§ EXERCISE:
Find the string "quadratic" in the listing below and return each line it appears in.

§ THE DATA:

▼▼▼

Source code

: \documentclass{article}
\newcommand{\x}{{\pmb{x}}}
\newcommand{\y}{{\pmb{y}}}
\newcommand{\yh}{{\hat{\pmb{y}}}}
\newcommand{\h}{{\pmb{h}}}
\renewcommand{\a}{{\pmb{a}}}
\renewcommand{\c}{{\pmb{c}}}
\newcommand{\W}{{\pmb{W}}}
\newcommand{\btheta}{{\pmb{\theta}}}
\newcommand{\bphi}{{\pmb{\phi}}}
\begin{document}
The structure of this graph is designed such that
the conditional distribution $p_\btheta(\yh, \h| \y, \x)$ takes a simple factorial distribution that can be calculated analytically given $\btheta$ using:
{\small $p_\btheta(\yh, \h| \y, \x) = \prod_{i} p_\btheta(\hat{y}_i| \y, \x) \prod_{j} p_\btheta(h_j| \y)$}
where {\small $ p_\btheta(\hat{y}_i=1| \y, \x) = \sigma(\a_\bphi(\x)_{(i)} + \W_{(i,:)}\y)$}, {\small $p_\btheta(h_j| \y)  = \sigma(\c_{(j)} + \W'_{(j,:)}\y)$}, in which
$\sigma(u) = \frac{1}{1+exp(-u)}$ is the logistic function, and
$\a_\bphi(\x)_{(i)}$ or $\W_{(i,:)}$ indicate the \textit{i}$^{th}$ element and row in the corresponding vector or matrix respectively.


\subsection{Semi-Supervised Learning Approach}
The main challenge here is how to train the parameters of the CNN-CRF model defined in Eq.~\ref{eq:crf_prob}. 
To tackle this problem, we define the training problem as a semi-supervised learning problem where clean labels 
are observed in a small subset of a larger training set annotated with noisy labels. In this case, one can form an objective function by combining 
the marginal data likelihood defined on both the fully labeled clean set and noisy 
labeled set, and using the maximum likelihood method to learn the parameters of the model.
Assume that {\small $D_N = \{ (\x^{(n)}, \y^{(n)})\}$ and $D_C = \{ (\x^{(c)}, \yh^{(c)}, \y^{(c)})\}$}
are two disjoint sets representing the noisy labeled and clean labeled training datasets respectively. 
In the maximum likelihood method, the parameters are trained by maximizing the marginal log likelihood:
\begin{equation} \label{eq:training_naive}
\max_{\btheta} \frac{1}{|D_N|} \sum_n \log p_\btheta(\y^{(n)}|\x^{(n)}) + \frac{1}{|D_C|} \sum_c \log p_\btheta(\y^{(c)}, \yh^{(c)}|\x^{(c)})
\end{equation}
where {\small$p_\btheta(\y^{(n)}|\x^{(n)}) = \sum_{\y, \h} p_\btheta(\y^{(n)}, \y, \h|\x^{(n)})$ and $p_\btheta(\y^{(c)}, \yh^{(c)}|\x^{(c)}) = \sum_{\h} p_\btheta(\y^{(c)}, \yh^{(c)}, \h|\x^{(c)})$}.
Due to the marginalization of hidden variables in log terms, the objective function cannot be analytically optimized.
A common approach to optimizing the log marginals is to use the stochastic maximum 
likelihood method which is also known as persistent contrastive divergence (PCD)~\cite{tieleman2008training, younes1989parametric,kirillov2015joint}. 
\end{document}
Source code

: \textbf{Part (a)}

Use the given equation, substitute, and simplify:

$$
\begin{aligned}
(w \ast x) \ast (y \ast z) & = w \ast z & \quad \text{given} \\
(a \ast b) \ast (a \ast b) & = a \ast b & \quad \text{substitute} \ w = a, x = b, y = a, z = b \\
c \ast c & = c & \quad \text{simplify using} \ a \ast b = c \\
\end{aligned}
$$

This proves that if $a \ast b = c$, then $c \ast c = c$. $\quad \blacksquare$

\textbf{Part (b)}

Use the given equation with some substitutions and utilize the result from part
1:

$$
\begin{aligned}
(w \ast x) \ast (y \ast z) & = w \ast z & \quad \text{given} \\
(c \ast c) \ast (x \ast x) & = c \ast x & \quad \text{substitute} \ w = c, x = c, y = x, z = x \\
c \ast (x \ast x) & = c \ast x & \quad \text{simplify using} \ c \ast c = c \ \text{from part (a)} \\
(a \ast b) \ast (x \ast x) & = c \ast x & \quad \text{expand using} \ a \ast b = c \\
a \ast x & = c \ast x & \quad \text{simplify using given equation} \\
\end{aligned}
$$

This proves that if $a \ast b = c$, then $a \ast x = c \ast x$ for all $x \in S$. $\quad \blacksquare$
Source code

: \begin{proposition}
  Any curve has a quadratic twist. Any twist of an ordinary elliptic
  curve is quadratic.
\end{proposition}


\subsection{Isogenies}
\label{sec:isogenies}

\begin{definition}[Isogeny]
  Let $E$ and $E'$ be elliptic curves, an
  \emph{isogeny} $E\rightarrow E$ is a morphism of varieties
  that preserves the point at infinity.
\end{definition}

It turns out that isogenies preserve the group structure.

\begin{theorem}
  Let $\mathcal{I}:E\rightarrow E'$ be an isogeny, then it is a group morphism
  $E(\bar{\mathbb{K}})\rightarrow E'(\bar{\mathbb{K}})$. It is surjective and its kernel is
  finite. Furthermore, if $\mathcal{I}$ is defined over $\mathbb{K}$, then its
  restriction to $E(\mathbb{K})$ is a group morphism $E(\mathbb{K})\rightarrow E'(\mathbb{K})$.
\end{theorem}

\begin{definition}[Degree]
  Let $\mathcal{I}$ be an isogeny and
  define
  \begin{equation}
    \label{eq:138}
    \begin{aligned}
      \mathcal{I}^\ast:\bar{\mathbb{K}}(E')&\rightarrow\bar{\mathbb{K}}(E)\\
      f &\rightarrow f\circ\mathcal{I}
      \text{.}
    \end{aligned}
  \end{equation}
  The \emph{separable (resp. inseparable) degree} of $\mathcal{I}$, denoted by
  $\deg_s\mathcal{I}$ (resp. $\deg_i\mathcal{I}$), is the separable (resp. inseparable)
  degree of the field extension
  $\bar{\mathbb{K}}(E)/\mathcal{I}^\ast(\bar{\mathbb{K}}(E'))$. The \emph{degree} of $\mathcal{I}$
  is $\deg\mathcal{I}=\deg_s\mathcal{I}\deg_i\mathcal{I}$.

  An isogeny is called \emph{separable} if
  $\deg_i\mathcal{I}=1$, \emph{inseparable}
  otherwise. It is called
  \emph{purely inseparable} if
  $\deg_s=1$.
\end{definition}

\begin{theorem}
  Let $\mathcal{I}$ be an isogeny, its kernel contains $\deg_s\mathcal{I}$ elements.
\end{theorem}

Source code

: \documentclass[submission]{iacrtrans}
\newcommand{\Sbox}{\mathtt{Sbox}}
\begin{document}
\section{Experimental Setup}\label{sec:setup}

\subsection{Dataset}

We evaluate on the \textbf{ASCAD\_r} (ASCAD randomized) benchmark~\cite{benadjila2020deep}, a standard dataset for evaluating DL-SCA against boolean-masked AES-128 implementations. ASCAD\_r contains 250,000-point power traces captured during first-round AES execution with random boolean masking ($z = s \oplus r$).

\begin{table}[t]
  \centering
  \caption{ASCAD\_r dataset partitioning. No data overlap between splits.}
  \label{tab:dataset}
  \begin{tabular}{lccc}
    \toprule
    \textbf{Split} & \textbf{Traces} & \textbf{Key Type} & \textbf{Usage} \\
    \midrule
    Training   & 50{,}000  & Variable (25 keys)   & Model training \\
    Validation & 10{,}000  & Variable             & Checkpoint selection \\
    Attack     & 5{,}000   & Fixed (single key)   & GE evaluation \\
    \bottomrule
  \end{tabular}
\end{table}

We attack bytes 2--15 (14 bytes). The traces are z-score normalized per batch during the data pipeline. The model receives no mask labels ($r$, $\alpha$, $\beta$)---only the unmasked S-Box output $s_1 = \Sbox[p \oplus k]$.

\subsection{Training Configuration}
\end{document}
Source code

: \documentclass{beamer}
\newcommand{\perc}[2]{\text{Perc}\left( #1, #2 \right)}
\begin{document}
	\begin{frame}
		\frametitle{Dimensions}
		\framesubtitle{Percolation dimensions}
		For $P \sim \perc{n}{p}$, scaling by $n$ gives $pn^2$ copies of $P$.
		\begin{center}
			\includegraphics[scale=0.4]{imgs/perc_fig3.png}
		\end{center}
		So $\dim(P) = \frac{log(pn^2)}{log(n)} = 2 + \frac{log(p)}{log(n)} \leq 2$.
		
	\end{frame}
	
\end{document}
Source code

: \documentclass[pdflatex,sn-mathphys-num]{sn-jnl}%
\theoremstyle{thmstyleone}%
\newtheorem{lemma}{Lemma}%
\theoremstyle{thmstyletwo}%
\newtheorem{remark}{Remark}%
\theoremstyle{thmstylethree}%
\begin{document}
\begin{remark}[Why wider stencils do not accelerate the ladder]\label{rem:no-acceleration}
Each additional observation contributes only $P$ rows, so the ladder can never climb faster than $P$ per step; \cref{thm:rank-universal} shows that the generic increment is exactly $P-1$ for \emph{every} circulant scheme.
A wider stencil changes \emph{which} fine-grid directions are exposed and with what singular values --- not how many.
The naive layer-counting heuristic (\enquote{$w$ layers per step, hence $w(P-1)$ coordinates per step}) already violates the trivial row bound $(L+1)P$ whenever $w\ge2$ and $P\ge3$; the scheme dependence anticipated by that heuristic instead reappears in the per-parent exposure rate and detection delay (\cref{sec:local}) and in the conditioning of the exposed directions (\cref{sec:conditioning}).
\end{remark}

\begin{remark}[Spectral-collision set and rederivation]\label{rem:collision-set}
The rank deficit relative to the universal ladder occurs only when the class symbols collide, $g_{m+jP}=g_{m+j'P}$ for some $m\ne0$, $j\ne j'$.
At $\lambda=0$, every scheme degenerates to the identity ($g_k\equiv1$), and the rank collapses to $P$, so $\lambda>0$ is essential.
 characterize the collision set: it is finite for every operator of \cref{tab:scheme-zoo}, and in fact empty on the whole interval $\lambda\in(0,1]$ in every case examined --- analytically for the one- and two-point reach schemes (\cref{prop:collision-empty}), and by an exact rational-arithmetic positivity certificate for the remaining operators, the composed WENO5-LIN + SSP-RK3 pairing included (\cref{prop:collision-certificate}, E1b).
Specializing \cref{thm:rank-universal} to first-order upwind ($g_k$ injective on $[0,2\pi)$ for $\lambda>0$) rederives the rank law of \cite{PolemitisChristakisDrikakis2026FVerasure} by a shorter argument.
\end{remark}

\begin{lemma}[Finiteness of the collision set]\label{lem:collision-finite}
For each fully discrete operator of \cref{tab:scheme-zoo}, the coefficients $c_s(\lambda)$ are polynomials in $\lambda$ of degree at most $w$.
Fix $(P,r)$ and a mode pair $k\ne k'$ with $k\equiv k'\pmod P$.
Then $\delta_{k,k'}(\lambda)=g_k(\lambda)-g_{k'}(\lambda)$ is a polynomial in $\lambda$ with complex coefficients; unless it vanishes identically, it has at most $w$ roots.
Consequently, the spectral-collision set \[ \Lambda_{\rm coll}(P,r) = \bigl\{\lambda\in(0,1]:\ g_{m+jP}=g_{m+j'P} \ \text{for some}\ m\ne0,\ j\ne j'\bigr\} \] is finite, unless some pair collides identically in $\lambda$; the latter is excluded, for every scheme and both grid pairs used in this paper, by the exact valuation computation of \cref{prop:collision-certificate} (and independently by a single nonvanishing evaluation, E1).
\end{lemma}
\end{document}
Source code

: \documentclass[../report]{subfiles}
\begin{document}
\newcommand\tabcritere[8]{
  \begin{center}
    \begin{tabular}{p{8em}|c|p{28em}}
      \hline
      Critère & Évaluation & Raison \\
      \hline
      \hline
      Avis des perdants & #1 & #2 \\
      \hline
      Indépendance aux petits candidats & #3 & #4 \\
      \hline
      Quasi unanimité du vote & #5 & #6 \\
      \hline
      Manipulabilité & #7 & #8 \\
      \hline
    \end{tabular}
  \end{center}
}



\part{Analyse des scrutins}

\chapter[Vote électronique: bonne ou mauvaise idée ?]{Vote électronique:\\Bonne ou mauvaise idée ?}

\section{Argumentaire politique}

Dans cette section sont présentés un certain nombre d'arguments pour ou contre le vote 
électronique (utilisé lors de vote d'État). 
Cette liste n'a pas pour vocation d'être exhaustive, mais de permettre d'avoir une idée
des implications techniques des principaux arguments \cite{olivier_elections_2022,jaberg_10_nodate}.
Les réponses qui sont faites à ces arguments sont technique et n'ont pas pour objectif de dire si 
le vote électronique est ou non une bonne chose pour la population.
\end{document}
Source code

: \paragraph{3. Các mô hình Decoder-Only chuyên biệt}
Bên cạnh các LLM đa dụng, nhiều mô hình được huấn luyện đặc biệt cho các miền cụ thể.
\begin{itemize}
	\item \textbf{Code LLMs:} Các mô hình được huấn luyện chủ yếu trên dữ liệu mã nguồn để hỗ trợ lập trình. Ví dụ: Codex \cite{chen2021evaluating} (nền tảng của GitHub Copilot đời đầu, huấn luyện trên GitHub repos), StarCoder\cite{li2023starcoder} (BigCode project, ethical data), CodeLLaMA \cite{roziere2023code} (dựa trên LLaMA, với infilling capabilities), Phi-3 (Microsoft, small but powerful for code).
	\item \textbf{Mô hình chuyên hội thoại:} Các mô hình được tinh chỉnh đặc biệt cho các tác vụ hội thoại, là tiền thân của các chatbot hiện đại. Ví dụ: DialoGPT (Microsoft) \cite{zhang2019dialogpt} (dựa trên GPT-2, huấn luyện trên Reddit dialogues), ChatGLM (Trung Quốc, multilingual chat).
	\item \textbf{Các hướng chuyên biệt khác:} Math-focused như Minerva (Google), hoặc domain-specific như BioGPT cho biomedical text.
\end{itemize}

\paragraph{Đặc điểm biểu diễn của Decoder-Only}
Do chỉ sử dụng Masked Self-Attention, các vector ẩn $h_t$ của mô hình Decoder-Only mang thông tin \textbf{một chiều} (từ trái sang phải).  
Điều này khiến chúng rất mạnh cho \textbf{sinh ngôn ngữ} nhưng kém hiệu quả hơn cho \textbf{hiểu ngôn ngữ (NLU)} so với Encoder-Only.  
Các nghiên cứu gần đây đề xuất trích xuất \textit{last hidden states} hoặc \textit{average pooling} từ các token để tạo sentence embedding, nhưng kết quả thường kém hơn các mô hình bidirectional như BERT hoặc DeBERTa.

▲▲▲

§ RESULT OF THE TASK:
  Any curve has a quadratic twist. Any twist of an ordinary elliptic
  curve is quadratic.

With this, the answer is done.